Activity:
Look through the material below, count the lines containing the word "used", and state only the count.

Material provided:
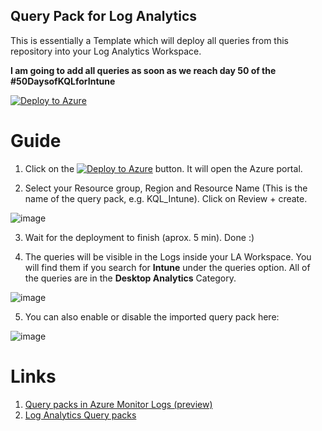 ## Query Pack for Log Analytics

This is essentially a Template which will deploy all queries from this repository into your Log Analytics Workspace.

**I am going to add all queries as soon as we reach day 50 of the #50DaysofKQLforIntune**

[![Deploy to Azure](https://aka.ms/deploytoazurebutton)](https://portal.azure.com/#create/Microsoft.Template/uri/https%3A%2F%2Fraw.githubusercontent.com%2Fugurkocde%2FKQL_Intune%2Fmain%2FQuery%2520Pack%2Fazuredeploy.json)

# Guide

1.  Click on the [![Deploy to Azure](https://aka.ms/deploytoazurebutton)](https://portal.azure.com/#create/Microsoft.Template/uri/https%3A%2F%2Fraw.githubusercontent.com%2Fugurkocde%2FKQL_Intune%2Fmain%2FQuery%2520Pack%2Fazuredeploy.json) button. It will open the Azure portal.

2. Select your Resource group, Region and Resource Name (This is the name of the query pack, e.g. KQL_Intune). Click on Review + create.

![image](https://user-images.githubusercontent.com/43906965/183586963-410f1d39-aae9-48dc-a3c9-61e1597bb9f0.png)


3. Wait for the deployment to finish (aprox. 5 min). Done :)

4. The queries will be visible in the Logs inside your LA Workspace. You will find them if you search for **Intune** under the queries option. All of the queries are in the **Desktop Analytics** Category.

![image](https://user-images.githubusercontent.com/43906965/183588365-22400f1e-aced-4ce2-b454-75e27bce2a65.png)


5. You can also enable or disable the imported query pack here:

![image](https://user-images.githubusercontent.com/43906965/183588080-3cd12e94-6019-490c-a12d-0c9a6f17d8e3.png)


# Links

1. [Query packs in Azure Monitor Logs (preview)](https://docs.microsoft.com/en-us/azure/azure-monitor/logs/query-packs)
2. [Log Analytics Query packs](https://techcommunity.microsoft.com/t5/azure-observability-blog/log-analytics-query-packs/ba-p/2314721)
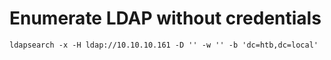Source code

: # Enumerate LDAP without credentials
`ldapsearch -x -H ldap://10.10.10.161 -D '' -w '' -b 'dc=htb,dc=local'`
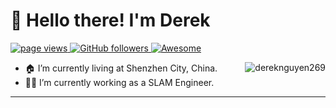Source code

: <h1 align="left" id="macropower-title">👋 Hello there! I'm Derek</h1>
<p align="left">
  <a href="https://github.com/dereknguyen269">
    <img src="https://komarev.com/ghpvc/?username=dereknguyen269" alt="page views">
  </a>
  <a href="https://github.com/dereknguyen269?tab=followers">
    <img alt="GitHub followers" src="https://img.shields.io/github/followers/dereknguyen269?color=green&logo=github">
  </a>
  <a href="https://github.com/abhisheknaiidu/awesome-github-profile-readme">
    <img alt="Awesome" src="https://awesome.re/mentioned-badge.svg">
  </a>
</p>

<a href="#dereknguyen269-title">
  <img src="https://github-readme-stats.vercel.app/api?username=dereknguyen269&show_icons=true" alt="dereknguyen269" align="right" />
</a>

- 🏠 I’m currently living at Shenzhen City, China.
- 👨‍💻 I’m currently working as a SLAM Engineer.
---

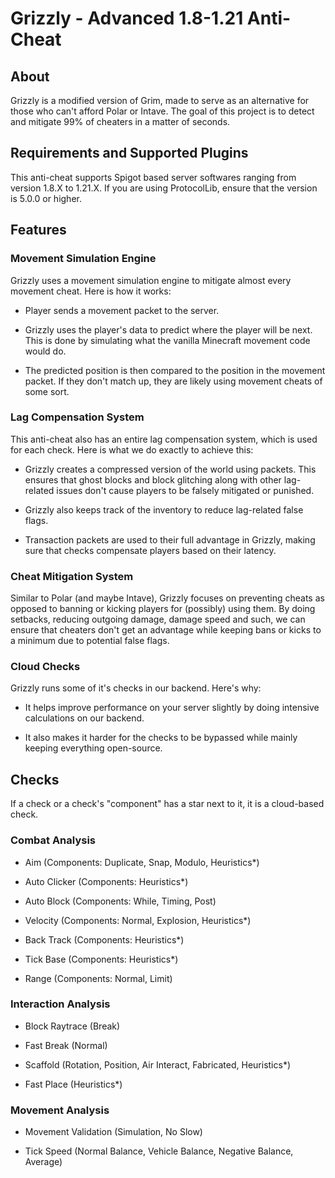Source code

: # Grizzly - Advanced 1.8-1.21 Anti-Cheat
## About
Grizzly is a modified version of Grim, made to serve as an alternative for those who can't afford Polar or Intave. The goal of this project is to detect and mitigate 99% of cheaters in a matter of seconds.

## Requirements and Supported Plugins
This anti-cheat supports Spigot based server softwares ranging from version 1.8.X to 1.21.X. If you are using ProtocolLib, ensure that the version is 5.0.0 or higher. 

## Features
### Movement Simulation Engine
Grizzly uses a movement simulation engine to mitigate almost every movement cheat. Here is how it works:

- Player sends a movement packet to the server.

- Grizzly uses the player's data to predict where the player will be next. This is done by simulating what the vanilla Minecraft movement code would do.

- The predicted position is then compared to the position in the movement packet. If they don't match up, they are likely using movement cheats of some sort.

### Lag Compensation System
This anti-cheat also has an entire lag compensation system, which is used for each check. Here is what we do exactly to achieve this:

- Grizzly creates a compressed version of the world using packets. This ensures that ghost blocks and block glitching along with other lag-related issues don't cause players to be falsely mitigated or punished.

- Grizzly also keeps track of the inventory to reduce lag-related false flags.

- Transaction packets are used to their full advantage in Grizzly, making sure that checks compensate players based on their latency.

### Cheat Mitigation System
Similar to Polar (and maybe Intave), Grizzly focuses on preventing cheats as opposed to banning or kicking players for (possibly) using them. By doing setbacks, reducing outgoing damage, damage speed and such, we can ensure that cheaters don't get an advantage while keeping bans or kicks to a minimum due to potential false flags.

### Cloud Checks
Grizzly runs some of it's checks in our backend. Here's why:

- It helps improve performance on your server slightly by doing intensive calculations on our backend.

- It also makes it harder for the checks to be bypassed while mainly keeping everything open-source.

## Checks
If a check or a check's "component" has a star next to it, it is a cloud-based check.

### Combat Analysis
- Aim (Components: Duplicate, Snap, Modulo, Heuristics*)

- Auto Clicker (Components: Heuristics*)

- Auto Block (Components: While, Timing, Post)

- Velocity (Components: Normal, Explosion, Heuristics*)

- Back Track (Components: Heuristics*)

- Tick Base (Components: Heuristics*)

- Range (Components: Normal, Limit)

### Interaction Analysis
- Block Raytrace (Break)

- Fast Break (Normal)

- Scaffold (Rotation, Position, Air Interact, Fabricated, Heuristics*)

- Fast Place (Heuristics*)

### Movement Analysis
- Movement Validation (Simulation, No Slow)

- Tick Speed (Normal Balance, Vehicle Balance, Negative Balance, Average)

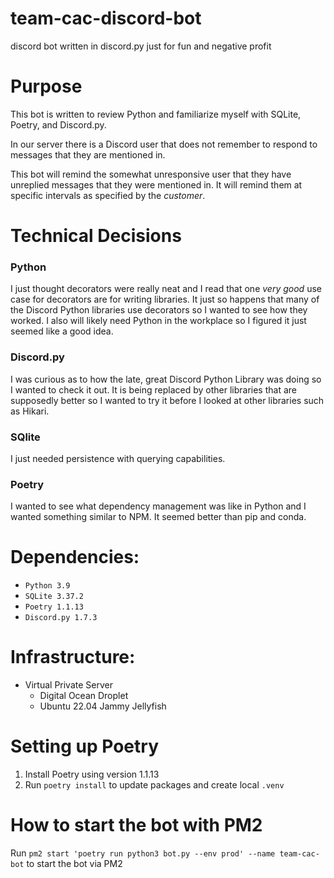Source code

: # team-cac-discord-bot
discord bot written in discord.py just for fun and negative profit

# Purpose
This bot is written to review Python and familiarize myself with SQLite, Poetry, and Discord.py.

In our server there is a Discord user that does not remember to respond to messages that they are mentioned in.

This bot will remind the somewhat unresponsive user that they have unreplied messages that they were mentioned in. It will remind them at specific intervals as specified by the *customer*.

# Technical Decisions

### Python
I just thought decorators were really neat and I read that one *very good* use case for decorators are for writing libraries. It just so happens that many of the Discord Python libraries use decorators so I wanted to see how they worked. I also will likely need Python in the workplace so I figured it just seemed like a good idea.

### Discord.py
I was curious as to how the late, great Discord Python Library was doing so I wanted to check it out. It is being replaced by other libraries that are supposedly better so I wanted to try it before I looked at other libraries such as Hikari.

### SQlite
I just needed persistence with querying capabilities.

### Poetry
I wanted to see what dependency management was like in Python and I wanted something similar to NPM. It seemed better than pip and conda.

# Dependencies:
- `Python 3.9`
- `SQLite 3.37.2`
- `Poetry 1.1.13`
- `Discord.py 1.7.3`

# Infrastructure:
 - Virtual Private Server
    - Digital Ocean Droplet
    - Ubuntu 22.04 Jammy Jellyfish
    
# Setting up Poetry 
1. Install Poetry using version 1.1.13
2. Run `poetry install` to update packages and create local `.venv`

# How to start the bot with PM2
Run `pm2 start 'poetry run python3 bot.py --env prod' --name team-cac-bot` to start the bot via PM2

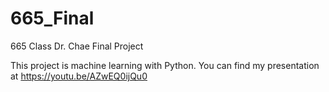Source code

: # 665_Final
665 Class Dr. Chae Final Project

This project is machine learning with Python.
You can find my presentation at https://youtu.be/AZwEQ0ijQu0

Solution for this exercise:
2